Data for processing START

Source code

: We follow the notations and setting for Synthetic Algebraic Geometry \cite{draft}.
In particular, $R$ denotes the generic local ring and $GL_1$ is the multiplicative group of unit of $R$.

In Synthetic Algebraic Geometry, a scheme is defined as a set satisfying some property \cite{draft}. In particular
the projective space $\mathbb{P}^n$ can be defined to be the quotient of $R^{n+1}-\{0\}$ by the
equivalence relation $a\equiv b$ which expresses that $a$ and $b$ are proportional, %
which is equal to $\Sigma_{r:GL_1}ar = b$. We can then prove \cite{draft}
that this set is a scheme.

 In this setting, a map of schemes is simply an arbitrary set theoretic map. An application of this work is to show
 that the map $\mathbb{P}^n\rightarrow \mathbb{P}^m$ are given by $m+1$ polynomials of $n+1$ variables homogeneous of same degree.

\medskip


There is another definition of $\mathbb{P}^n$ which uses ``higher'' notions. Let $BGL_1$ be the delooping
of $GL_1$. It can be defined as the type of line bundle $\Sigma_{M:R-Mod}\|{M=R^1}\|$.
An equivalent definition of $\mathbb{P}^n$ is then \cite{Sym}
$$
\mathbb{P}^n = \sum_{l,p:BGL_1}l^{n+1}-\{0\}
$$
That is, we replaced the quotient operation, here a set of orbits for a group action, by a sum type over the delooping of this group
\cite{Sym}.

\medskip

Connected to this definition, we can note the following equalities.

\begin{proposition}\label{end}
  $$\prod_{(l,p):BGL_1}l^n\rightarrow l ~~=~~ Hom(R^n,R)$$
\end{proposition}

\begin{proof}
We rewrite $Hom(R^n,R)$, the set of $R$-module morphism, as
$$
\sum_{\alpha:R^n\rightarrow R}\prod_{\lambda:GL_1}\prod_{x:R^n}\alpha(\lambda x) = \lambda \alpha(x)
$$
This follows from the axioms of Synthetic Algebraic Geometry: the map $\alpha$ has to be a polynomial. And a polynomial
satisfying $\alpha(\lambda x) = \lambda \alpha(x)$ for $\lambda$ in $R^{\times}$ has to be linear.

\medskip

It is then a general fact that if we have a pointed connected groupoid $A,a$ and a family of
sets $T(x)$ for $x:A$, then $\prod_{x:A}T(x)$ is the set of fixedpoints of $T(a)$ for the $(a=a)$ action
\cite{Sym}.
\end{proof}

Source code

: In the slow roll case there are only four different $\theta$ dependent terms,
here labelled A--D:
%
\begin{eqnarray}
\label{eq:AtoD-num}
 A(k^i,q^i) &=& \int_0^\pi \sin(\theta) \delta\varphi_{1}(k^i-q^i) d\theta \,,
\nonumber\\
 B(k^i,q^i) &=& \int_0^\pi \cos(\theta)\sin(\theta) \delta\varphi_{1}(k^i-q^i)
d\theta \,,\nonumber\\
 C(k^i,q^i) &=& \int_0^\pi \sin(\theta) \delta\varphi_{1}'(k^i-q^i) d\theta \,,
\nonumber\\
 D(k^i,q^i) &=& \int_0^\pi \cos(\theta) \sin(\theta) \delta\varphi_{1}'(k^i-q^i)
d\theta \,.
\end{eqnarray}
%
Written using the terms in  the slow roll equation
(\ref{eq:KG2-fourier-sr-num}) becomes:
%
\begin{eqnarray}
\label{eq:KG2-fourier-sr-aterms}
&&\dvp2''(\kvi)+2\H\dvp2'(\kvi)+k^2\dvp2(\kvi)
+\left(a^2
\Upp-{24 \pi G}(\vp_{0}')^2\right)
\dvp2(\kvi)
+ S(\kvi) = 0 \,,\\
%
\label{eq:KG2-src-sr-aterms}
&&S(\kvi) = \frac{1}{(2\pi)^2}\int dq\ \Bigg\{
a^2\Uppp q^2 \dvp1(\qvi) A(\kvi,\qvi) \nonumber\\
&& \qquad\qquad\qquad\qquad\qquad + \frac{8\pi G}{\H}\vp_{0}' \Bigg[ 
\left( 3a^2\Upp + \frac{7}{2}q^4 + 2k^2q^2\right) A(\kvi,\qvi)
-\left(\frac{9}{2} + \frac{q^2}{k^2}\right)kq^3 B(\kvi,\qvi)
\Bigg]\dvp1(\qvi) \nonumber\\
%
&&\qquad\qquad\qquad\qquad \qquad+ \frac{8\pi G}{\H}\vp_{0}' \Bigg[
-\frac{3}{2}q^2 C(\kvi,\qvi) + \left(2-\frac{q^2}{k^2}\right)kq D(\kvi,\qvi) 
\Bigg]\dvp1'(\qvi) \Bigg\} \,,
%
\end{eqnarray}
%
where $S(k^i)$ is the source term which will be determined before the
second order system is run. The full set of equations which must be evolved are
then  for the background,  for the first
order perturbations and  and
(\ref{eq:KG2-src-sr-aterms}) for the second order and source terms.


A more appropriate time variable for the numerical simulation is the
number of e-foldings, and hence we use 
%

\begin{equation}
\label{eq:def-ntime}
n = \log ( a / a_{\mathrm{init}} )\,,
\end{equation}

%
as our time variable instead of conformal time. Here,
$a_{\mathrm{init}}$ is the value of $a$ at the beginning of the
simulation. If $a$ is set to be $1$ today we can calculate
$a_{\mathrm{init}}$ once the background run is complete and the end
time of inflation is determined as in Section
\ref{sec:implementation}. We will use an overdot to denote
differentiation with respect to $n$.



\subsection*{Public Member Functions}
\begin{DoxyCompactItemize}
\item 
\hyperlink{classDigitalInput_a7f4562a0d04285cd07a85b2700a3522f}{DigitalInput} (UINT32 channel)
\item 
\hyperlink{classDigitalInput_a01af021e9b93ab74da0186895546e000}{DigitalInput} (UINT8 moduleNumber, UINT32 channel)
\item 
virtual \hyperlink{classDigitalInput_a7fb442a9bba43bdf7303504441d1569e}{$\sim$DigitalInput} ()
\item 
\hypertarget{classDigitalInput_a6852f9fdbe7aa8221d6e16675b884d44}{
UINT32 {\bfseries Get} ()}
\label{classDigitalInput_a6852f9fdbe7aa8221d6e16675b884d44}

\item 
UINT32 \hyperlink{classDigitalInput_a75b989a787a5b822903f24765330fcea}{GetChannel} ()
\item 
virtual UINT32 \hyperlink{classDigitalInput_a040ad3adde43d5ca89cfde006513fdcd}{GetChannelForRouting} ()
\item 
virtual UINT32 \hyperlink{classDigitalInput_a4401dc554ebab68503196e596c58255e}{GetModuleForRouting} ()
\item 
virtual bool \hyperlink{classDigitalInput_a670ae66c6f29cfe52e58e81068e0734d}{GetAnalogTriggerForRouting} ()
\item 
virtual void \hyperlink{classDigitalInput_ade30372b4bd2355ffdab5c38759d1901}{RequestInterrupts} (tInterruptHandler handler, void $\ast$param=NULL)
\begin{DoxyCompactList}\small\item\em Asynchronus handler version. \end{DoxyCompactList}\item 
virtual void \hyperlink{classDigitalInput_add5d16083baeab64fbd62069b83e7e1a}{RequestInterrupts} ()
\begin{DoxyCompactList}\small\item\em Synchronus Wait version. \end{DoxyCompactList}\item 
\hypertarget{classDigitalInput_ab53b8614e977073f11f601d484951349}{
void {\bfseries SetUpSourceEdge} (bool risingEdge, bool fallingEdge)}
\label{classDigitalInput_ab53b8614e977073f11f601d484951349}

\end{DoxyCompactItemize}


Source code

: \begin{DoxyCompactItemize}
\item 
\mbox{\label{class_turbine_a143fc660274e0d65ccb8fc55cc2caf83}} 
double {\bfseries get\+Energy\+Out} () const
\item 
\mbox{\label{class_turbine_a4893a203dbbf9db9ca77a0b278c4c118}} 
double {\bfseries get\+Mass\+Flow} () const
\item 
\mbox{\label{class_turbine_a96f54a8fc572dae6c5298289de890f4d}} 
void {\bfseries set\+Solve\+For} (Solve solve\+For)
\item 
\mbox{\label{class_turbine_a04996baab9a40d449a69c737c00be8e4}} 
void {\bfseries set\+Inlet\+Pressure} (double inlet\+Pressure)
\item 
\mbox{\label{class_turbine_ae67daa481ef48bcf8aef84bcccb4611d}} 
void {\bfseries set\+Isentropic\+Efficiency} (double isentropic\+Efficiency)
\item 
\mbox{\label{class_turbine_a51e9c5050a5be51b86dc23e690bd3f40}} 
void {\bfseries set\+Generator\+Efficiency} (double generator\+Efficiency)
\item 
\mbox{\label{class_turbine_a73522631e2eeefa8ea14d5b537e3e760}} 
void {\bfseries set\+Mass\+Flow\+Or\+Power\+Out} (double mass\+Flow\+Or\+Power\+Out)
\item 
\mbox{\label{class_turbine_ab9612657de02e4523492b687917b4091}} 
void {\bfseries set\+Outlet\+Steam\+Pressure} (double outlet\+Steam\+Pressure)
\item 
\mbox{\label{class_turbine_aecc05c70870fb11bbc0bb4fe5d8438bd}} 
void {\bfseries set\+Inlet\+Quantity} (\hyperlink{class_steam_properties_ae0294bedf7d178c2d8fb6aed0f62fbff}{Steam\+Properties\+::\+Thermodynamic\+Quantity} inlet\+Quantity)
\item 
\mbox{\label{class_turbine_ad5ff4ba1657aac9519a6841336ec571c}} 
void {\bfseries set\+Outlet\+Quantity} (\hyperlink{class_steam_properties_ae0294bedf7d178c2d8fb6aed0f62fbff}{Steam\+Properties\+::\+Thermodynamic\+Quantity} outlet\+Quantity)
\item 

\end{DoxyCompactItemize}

Data for processing END

The response must consist solely of the lines from the top of the records through the line holding "There is another", copied word for word.

_Solution_
Source code

: We follow the notations and setting for Synthetic Algebraic Geometry \cite{draft}.
In particular, $R$ denotes the generic local ring and $GL_1$ is the multiplicative group of unit of $R$.

In Synthetic Algebraic Geometry, a scheme is defined as a set satisfying some property \cite{draft}. In particular
the projective space $\mathbb{P}^n$ can be defined to be the quotient of $R^{n+1}-\{0\}$ by the
equivalence relation $a\equiv b$ which expresses that $a$ and $b$ are proportional, %
which is equal to $\Sigma_{r:GL_1}ar = b$. We can then prove \cite{draft}
that this set is a scheme.

 In this setting, a map of schemes is simply an arbitrary set theoretic map. An application of this work is to show
 that the map $\mathbb{P}^n\rightarrow \mathbb{P}^m$ are given by $m+1$ polynomials of $n+1$ variables homogeneous of same degree.

\medskip


There is another definition of $\mathbb{P}^n$ which uses ``higher'' notions. Let $BGL_1$ be the delooping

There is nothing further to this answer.